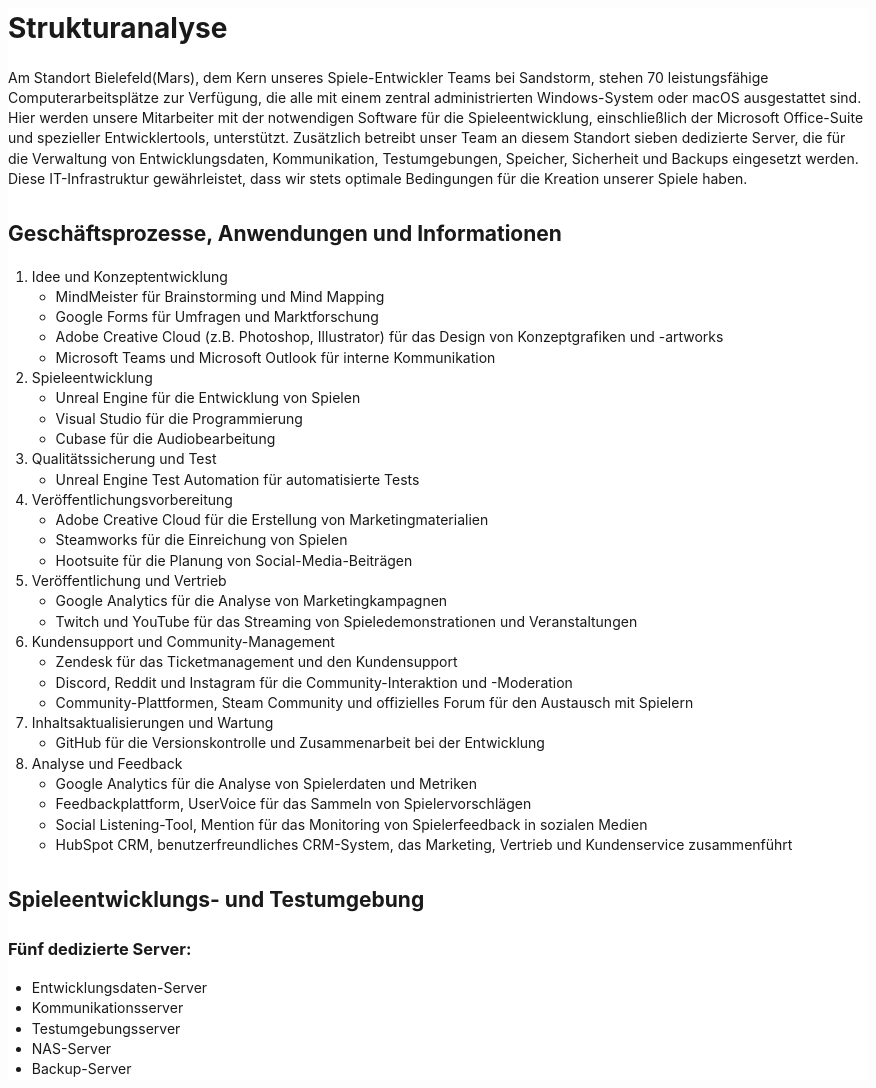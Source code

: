 # Strukturanalyse
Am Standort Bielefeld(Mars), dem Kern unseres Spiele-Entwickler Teams bei Sandstorm, stehen 70 leistungsfähige Computerarbeitsplätze zur Verfügung, die alle mit einem zentral administrierten Windows-System oder macOS ausgestattet sind. Hier werden unsere Mitarbeiter mit der notwendigen Software für die Spieleentwicklung, einschließlich der Microsoft Office-Suite und spezieller Entwicklertools, unterstützt. Zusätzlich betreibt unser Team an diesem Standort sieben dedizierte Server, die für die Verwaltung von Entwicklungsdaten, Kommunikation, Testumgebungen, Speicher, Sicherheit und Backups eingesetzt werden. Diese  IT-Infrastruktur gewährleistet, dass wir stets optimale Bedingungen für die Kreation unserer Spiele haben.

## Geschäftsprozesse, Anwendungen und Informationen
1. Idee und Konzeptentwicklung
   - MindMeister für Brainstorming und Mind Mapping
   - Google Forms für Umfragen und Marktforschung
   - Adobe Creative Cloud (z.B. Photoshop, Illustrator) für das Design von Konzeptgrafiken und -artworks
   - Microsoft Teams und Microsoft Outlook für interne Kommunikation
2. Spieleentwicklung
   - Unreal Engine für die Entwicklung von Spielen
   - Visual Studio für die Programmierung
   - Cubase für die Audiobearbeitung
3. Qualitätssicherung und Test
   - Unreal Engine Test Automation für automatisierte Tests   
4. Veröffentlichungsvorbereitung
   - Adobe Creative Cloud für die Erstellung von Marketingmaterialien
   - Steamworks für die Einreichung von Spielen
   - Hootsuite für die Planung von Social-Media-Beiträgen
5. Veröffentlichung und Vertrieb
   - Google Analytics für die Analyse von Marketingkampagnen
   - Twitch und YouTube für das Streaming von Spieledemonstrationen und Veranstaltungen
6. Kundensupport und Community-Management
   - Zendesk für das Ticketmanagement und den Kundensupport
   - Discord, Reddit und Instagram für die Community-Interaktion und -Moderation
   - Community-Plattformen, Steam Community und offizielles Forum für den Austausch mit Spielern
8. Inhaltsaktualisierungen und Wartung
   - GitHub für die Versionskontrolle und Zusammenarbeit bei der Entwicklung 
9. Analyse und Feedback
   - Google Analytics für die Analyse von Spielerdaten und Metriken
   - Feedbackplattform, UserVoice für das Sammeln von Spielervorschlägen
   - Social Listening-Tool, Mention für das Monitoring von Spielerfeedback in sozialen Medien
   - HubSpot CRM, benutzerfreundliches CRM-System, das Marketing, Vertrieb und Kundenservice zusammenführt


## Spieleentwicklungs- und Testumgebung
### Fünf dedizierte Server:
- Entwicklungsdaten-Server
- Kommunikationsserver
- Testumgebungsserver
- NAS-Server
- Backup-Server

> [TASK BRIEF]:
Could you retype exactly the lines above, starting at the line that contains "1. Idee und Konzeptentwicklung" and ending at the line that contains "- Adobe Creative Cloud (z.B.", and nothing more?

> [EXERCISE RESULT]:
1. Idee und Konzeptentwicklung
   - MindMeister für Brainstorming und Mind Mapping
   - Google Forms für Umfragen und Marktforschung
   - Adobe Creative Cloud (z.B. Photoshop, Illustrator) für das Design von Konzeptgrafiken und -artworks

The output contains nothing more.